Infowars has arrived in the spotlight for a video from founder Alex Jones alleging the shooting was a “deep state false flag operation.” YouTube pulled the video and warned Infowars it faces a ban if it has further violations. The move highlights the pressure distribution platforms like YouTube and Facebook face when it comes to controversial content. The same pressure is on monetization platforms used by sites like Infowars.
Infowars was running a native ad widget from Taboola. Taboola said it would remove the widget after being alerted to it by Digiday on Feb. 21. The Infowars situation was due to a partnership with a third party that was unaware of Taboola’s policy to not work with publishers that intentionally deceive or harm consumers, said Adam Singolda, CEO of Taboola.
“This is an oversight of our policy not extending properly to some distribution partners, for which we take responsibility,” Singolda said. “Following this discovery, we have since asked to remove ourselves from Infowars through that partner and will work with all of our third-party partners [so] that all of our policies are implemented throughout.” Singolda added that Taboola has 30 full-timers working on preventing the spread of misinformation and fake news.
Videos and posts promoting a theory that David Hogg, a student who’s been outspoken about the school shooting, was a “crisis actor” appeared on YouTube and Facebook before those companies removed them, showing even the tech giants’ efforts to clean up their sites aren’t error-proof.
The conspiracy also shows there are still plenty of other ad tech tools for sites that promote such misinformation to find an audience and monetize. Revcontent, a content-recommendation network based in Sarasota, Florida, also has its widget displayed at the bottom of articles on Infowars, per the mobile screenshot below.
A spokesman for RevContent said the company does provide ads to Infowars but “still have yet to be given any links that violate our extremely stringent terms with regards to editorial process.”

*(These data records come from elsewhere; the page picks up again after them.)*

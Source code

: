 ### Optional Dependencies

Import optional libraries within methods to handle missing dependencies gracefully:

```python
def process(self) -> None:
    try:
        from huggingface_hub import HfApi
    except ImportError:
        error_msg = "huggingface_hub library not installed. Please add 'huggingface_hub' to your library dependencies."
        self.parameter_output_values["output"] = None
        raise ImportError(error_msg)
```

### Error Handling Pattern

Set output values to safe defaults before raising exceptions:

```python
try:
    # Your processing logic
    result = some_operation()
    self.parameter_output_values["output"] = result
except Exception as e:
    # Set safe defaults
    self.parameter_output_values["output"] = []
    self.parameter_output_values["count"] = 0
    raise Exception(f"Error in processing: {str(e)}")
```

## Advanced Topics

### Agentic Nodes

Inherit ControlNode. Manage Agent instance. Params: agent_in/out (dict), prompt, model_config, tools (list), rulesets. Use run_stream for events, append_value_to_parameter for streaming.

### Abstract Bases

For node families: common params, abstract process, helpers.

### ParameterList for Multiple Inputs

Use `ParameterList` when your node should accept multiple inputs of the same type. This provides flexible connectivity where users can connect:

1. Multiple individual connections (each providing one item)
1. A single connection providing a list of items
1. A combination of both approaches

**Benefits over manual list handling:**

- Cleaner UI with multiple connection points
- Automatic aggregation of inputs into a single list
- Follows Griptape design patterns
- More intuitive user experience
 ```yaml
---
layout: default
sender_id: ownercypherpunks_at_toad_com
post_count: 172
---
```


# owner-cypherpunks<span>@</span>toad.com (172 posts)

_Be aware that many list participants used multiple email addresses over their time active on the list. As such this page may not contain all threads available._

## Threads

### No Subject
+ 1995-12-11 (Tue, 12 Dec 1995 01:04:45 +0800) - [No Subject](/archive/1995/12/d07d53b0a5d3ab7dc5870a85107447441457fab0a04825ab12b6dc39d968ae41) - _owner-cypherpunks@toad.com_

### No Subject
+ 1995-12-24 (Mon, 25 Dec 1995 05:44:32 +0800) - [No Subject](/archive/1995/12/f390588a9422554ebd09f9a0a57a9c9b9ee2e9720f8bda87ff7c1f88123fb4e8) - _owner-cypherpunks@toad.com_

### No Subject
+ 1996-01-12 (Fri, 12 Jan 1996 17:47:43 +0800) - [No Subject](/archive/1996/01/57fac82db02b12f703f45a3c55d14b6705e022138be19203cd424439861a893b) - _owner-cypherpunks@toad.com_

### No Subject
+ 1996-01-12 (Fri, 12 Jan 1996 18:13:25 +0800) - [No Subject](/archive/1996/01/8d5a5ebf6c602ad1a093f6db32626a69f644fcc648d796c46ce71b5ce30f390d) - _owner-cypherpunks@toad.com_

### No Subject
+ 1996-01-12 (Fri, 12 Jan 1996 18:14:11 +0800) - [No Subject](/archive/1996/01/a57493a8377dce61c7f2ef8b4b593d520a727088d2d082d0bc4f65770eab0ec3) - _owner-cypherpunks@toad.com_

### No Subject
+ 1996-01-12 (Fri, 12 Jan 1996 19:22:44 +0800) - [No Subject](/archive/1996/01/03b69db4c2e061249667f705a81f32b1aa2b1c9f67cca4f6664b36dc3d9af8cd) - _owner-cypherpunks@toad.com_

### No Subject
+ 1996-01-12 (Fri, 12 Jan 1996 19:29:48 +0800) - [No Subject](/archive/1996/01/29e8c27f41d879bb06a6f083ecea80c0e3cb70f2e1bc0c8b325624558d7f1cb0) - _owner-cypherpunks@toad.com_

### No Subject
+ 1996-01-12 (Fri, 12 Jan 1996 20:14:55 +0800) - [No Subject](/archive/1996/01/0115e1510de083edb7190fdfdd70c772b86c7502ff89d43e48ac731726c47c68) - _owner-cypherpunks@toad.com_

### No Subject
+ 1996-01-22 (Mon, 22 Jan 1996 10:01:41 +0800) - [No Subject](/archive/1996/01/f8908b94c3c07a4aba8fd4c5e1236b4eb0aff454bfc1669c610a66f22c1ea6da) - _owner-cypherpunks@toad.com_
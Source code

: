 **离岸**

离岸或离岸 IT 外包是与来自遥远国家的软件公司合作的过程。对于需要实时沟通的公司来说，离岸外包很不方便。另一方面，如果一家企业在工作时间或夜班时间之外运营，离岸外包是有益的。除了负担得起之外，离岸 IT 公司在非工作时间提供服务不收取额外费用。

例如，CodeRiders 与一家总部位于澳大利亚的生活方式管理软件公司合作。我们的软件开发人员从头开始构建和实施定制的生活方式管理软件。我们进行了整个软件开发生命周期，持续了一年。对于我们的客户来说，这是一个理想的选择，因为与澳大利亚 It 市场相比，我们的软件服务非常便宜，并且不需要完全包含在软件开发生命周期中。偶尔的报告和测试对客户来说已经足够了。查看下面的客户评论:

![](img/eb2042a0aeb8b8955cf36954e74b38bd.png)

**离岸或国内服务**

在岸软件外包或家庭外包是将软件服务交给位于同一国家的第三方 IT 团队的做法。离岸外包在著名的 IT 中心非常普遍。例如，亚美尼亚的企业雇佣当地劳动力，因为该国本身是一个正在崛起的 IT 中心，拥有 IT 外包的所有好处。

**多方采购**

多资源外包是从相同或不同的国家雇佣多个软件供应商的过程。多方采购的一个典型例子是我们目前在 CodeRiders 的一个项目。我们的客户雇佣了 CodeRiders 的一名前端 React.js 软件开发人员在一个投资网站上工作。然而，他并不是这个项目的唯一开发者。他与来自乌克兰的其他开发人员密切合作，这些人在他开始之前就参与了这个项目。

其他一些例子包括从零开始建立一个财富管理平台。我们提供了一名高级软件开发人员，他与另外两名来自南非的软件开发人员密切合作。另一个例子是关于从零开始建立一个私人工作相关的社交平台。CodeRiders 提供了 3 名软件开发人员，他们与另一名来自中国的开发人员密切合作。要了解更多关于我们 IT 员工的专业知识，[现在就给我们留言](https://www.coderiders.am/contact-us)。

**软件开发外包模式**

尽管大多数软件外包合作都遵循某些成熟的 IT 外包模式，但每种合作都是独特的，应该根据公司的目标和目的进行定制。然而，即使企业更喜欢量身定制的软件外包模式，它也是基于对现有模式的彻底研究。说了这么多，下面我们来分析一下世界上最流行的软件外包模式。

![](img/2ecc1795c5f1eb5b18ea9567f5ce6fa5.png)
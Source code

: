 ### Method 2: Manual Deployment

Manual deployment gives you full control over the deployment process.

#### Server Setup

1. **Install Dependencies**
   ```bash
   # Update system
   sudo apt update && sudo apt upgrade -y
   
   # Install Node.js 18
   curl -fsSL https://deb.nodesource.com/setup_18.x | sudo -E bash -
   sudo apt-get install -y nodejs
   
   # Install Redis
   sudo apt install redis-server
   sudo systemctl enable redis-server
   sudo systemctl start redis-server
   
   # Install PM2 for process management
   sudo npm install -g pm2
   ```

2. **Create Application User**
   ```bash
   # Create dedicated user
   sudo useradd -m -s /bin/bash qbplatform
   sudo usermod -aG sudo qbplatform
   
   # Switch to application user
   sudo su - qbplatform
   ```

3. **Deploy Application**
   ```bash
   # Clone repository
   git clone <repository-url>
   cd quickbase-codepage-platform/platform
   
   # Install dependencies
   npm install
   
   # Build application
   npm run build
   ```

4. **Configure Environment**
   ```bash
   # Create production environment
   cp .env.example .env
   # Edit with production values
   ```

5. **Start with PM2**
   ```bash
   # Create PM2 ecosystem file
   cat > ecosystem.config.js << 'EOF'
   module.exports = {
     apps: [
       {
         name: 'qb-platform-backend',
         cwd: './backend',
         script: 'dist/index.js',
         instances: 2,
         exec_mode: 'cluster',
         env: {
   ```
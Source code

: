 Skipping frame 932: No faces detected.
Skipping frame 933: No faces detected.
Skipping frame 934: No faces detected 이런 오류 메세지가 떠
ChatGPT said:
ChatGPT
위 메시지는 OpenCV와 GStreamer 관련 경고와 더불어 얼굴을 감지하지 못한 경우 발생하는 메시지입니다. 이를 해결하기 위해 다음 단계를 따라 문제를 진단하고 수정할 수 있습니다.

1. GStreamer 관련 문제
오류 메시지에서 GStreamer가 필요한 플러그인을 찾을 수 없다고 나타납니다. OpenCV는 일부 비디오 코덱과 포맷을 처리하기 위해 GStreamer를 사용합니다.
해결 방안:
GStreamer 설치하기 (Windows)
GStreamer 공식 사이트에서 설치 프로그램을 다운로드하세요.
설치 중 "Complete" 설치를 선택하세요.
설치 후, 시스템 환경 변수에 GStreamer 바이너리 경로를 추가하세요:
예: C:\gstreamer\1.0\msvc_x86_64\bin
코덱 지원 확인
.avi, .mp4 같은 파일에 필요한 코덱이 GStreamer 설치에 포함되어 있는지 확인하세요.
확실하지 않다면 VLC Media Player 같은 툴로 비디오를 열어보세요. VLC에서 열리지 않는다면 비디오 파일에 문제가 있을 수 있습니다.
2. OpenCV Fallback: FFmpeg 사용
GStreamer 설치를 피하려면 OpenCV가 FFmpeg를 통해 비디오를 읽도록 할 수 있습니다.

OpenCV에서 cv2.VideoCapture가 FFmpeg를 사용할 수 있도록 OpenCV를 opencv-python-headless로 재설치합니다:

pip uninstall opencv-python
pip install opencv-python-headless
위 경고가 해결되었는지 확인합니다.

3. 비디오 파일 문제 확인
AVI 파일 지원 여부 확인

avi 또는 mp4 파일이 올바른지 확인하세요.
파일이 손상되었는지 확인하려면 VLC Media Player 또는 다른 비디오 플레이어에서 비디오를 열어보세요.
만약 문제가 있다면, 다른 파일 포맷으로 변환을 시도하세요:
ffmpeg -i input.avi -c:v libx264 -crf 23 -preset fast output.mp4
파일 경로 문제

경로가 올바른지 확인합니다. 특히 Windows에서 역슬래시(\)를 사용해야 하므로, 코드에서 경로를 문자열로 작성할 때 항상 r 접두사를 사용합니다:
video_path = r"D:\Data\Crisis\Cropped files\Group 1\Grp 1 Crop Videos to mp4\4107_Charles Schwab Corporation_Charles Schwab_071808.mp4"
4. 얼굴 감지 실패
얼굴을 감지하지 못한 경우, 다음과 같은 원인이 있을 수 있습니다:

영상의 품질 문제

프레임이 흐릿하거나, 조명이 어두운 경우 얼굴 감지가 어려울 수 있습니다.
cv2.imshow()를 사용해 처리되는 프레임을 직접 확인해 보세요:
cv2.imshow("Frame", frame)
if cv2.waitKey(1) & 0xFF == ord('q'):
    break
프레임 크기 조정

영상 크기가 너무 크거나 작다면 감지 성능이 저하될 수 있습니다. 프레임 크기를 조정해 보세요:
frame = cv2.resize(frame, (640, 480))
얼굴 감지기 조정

“YouTube, Facebook, Google, Twitter are all working on this and doing a good job, but the burden should not just be on the big guys,” said Marc Goldberg, CEO of Trust Metrics. “All these other third parties who are able to monetize these pages, advertisers have to stop funding them. You can plug into different exchanges, and if no one identifies you as a hate site, you can make money today. If we expect change, it can’t just be from the top.”
In a newly released Integral Ad Science survey of agencies, publishers and advertisers, 57.6 percent listed ads delivered within risky content as their second-biggest concern with programmatic, after ad fraud.
There’s been some progress in the digital ad ecosystem. Ad fraud is declining as advertisers get better at weeding it out, according to the Association of National Advertisers. Advertisers are pressuring the platforms to clean up their act because they realize that declining public trust in social media can rub off on the advertisers that use those platforms. Many of the fake-news sites that proliferated during the 2016 election are no longer around.
Increasingly, there’s an acceptance that there will always be a certain amount of controversial content that finds an audience and funding, though. Marcus Pratt, vp of insights and technology at Mediasmith, said the agency is increasingly using whitelists in automated ad buying, which helps eliminate unsafe sites. But advertisers are more concerned with violence and nudity than politically controversial content, and tech companies that don’t have a public image have less motivation to make sure they’re not associated with such content.
Barry Lowenthal, president of The Media Kitchen, threw out the idea that advertisers put a disclaimer on their ads saying they don’t endorse the surrounding content, which could pressure the platform in question to police the content. At some point, though, the question becomes how “safe” can the internet really become, given freedom of expression is a value, too.
“You’re never going to remove everything bad in the world. Should we prevent everyone with a divisive opinion to express it?” he said.